Holiday shopping -- just don’t
As if American consumers don’t already have enough on their minds, here come Black Friday and Cyber Monday, the nation’s annual rituals of mandatory shopping. The looming twosome are like unwanted dinner guests who arrive in the middle of a stressful marital spat or nerve-racking toddler meltdown. We want to say, “Just go away.” But there they are on the doorstep, hungry beasts with cloying smiles, dangling a GPS for under $100 and a Blu-ray player at the amazing price of $128.
I’m betting they’re turned away, and this year will be different. The usual subtle pressures to shop in order to keep the economy humming have been notably absent. Television coverage of sharp-elbowed shoppers will be replaced by mournful accounts of out-of-work breadwinners and somewhat cheerier how-tos on paying in cash. Neither pundits nor politicians -- nor even Op-Ed writers -- will dare suggest that the consumer has a duty, patriotic or otherwise, to fork over more money or take on more debt to buy a boatful of cheap, made-in-China items. Trust me, 2008 will be the holiday season that wasn’t.
Americans are facing an economic collapse steeper, more widespread and potentially far longer lasting than anything experienced since the 1930s. The decline in the stock market is the most dramatic of the indicators: Investors have lost all of the gains of the last 11 years. The end of the home-price collapse/foreclosure crisis is still not within sight. And unemployment is soaring. The official rate of 6.5% is a significant underestimate of true joblessness. As early as July, the Economic Policy Institute reported that there were 2.6 job seekers for every open position; that imbalance is sure to be much higher now.
For the last two decades, the U.S. has been a consumer-driven economy. Bursts of spending have lifted us out of a series of short, not-too-painful recessions. And consumers are well aware of their “heroic” role. They’ve been told over and over that their spending is the basis for our economy. (Less discussed is how the consumer binge led to our gaping trade deficit.) But there’s an underlying paradox: Most American households have seen their pay rates stagnate, so buying has only been possible by working more hours or taking on credit. Now there are no extra hours, and wary consumers aren’t taking on credit even when it is available.
These imbalances, at the household, national and global level, appear to be well understood by consumers. They recognize that a business-as-usual binge is likely infeasible and certainly unwise.

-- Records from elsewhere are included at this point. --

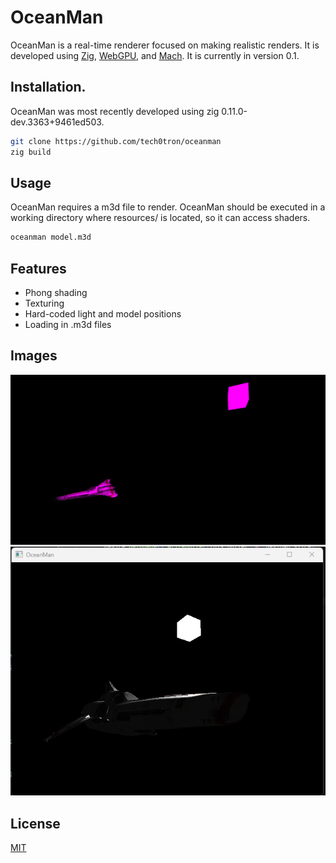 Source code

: # OceanMan

OceanMan is a real-time renderer focused on making realistic renders. It is developed using [Zig](https://ziglang.org/), [WebGPU](https://www.w3.org/TR/webgpu/), and [Mach](https://machengine.org/). It is currently in version 0.1.

## Installation.

OceanMan was most recently developed using zig 0.11.0-dev.3363+9461ed503.

```bash
git clone https://github.com/tech0tron/oceanman
zig build
```

## Usage

OceanMan requires a m3d file to render. OceanMan should be executed in a working directory where resources/ is located, so it can access shaders.
```bash
oceanman model.m3d
```

## Features

* Phong shading
* Texturing
* Hard-coded light and model positions
* Loading in .m3d files

## Images
![One](screenshots/one.png)
![Two](screenshots/two.png)

## License

[MIT](https://choosealicense.com/licenses/mit/)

Predictably, consumers have clamped their wallets shut. A 1.3% decline in retail spending in September ballooned to 2.8% in October, the largest one-month drop in the history of that statistic. Facing such financial uncertainty, who would buy a new car, TV, stereo or sofa? Restaurant spending is dramatically off too, and credit card use is down. While some consumers have been on a debt-fueled binge for quite awhile, apparently they haven’t forgotten how to sober up. And fast. They’re acting smart and cautious. That’s a good thing. Scaling back on gifts and holiday spending this year suddenly seems like the socially acceptable thing to do. Spending liberally can feel unseemly. Even older children will recognize that these are unusual times.
In fact, reining in holiday spending is a message some have been broadcasting for a while. Adbusters, with its Buy Nothing Day, begun in 1992, urges consumers to boycott Black Friday by refusing to purchase anything on the day after Thanksgiving. Performance artist the Rev. Billy Talen and his Church of Stop Shopping target the excesses of the season. The organization I helped to found, the Center for a New American Dream, helps people simplify the holidays by promoting socially responsible gifts, alternative gift fairs and spending time with family and community.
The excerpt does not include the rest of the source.